* _About this task_
Pull every line with "textit" from the data.
··· Exercise material
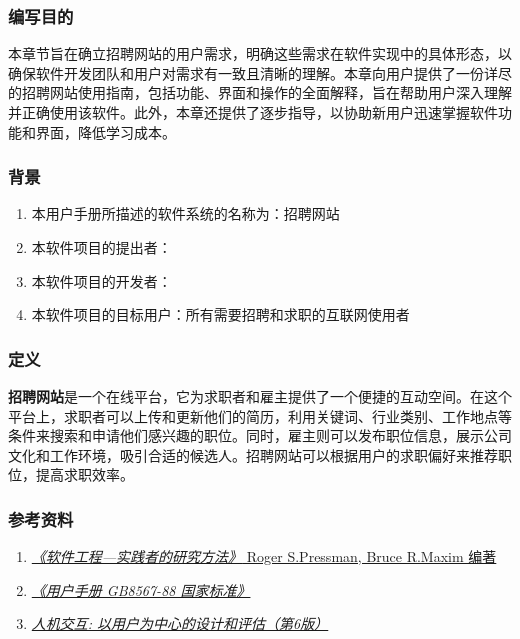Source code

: \documentclass[UTF8,a4paper,10pt]{ctexart}
\begin{document}
\subsubsection{编写目的}

本章节旨在确立招聘网站的用户需求，明确这些需求在软件实现中的具体形态，以确保软件开发团队和用户对需求有一致且清晰的理解。本章向用户提供了一份详尽的招聘网站使用指南，包括功能、界面和操作的全面解释，旨在帮助用户深入理解并正确使用该软件。此外，本章还提供了逐步指导，以协助新用户迅速掌握软件功能和界面，降低学习成本。


\subsubsection{背景}
\begin{enumerate}
    \item 本用户手册所描述的软件系统的名称为：招聘网站 
    \item 本软件项目的提出者：  
    \item 本软件项目的开发者：  
    \item 本软件项目的目标用户：所有需要招聘和求职的互联网使用者 
\end{enumerate}

\subsubsection{定义}
\textbf{招聘网站}是一个在线平台，它为求职者和雇主提供了一个便捷的互动空间。在这个平台上，求职者可以上传和更新他们的简历，利用关键词、行业类别、工作地点等条件来搜索和申请他们感兴趣的职位。同时，雇主则可以发布职位信息，展示公司文化和工作环境，吸引合适的候选人。招聘网站可以根据用户的求职偏好来推荐职位，提高求职效率。

\subsubsection{参考资料}
\begin{enumerate}
    \item  \href{http://images.china-pub.com/ebook40001-45000/41206/ch01.pdf}{\textit{《软件工程—实践者的研究方法》} Roger S.Pressman, Bruce R.Maxim 编著}
    \item \href{https://www.antpedia.com/standard/74250-1.html}{\textit{《用户手册 GB8567-88 国家标准》}}
    \item \href{http://www.tup.tsinghua.edu.cn/booksCenter/book_08468901.html}{\textit{人机交互: 以用户为中心的设计和评估（第6版）}}
\end{enumerate}
\end{document}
······
* _Result of the exercise_
    \item  \href{http://images.china-pub.com/ebook40001-45000/41206/ch01.pdf}{\textit{《软件工程—实践者的研究方法》} Roger S.Pressman, Bruce R.Maxim 编著}
    \item \href{https://www.antpedia.com/standard/74250-1.html}{\textit{《用户手册 GB8567-88 国家标准》}}
    \item \href{http://www.tup.tsinghua.edu.cn/booksCenter/book_08468901.html}{\textit{人机交互: 以用户为中心的设计和评估（第6版）}}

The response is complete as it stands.